Posted by: bearing | April 30, 2010 at 11:27 AM
What bearing said. I had the same reaction to Elizabeth's piece and then I realized she was probably writing as much to encourage herself to remember those insights she'd gained during her fight with cancer not necessarily because she always lives up to them. I think many of us fall into the trap of sometimes writing what we want to be the case, or what our idealized self knows to be true but our fallen self often forgets.
To set the record straight, then, I'll confess to also being more willing to get behind on folding laundry than to get behind on RSS feeds.
Though to be fair, I think it is much easier for me to get stuck in that particular rut when I have a needy baby. Ben is also super needy right now. He's cutting six teeth, I think. And all the kids have the snotty noses. The thing is I can make progress on the RSS feeds with one hand while nursing the baby. The same most definitely cannot be said for the laundry.
Posted by: Melanie B | April 30, 2010 at 04:47 PM
It's funny, Jamie - I read that post of Elizabeth's, and I took "I don't waste time" to mean not that she is productive in every moment, but that she appreciates every moment. You know, the way that people on their deathbeds wish they hadn't wasted time, and had spent less time at the office and more with their families, or whatever.
I have no idea what Elizabeth meant, but that's how I read it. And I like that interpretation of "don't waste time" so much better. I think a perfectly productive life would not be a particularly rewarding one.
Of course, here I am leaving blog comments with two unfolded loads of laundry hiding behind the couch. So it was already clear which side of that debate I'd fall on. :)

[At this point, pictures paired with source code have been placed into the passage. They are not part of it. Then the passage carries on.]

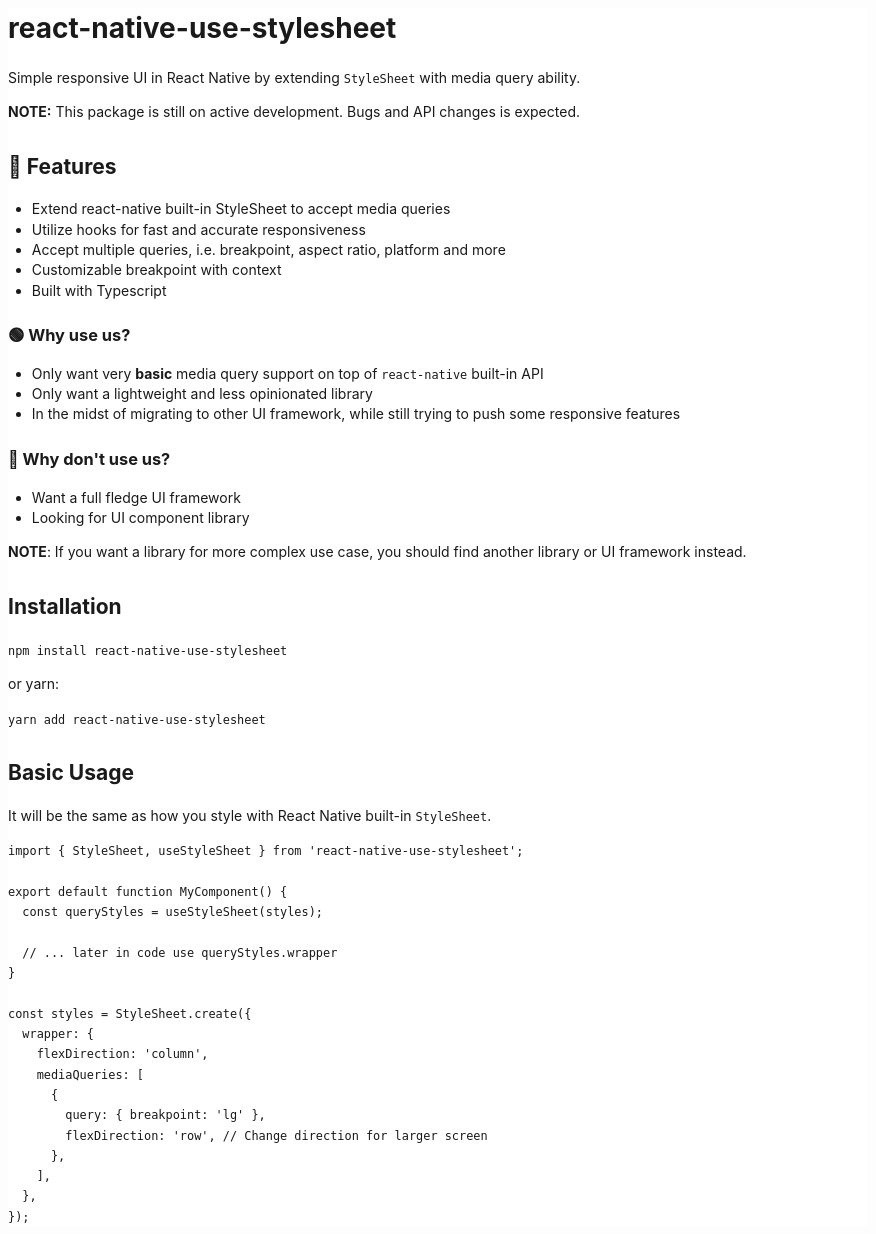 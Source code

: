 # react-native-use-stylesheet

Simple responsive UI in React Native by extending `StyleSheet` with media query ability.

**NOTE:** This package is still on active development. Bugs and API changes is expected.

## 💍 Features

- Extend react-native built-in StyleSheet to accept media queries
- Utilize hooks for fast and accurate responsiveness
- Accept multiple queries, i.e. breakpoint, aspect ratio, platform and more
- Customizable breakpoint with context
- Built with Typescript

### 🟢 Why use us?

- Only want very **basic** media query support on top of `react-native` built-in API
- Only want a lightweight and less opinionated library
- In the midst of migrating to other UI framework, while still trying to push some responsive features

### 🔴 Why don't use us?

- Want a full fledge UI framework
- Looking for UI component library

**NOTE**: If you want a library for more complex use case, you should find another library or UI framework instead.

## Installation

```bash
npm install react-native-use-stylesheet
```

or yarn:

```bash
yarn add react-native-use-stylesheet
```

## Basic Usage

It will be the same as how you style with React Native built-in `StyleSheet`.

```tsx
import { StyleSheet, useStyleSheet } from 'react-native-use-stylesheet';

export default function MyComponent() {
  const queryStyles = useStyleSheet(styles);

  // ... later in code use queryStyles.wrapper
}

const styles = StyleSheet.create({
  wrapper: {
    flexDirection: 'column',
    mediaQueries: [
      {
        query: { breakpoint: 'lg' },
        flexDirection: 'row', // Change direction for larger screen
      },
    ],
  },
});
```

Posted by: Arwen | April 30, 2010 at 08:49 PM
Actually, Jamie, I quite appreciate your priorities. I figure folded laundry doesn't last long---in my house it doesn't always survive the trip down the hall to the kids' rooms, if they are the ones putting it away---but the food for thought I get from my feed reader stays with me, gives me something to chew on, for much longer than those clean clothes stay clean.
(And true, Scott handles most of the laundry-folding around here, but the premise applies to my household jobs too.)
Posted by: Lissa | May 02, 2010 at 02:33 PM
And now I'm thinking: that makes it sound like I neglect my home duties to read blogs all day. I don't, of course I don't. You know what I mean, right? I could have neater closets, tidier drawers. For like ten minutes, because that's how long they would last before little people tornadoed them again. So, you know, priorities. Clean toilets, happy kids, clean kitchen, food for thought, weeded garden, roughly in that order, and then waaaay behind those comes matching the socks in the basket and straightening all the 4yo's drawers AGAIN, so she can unstraighten them the following morning. Something like that.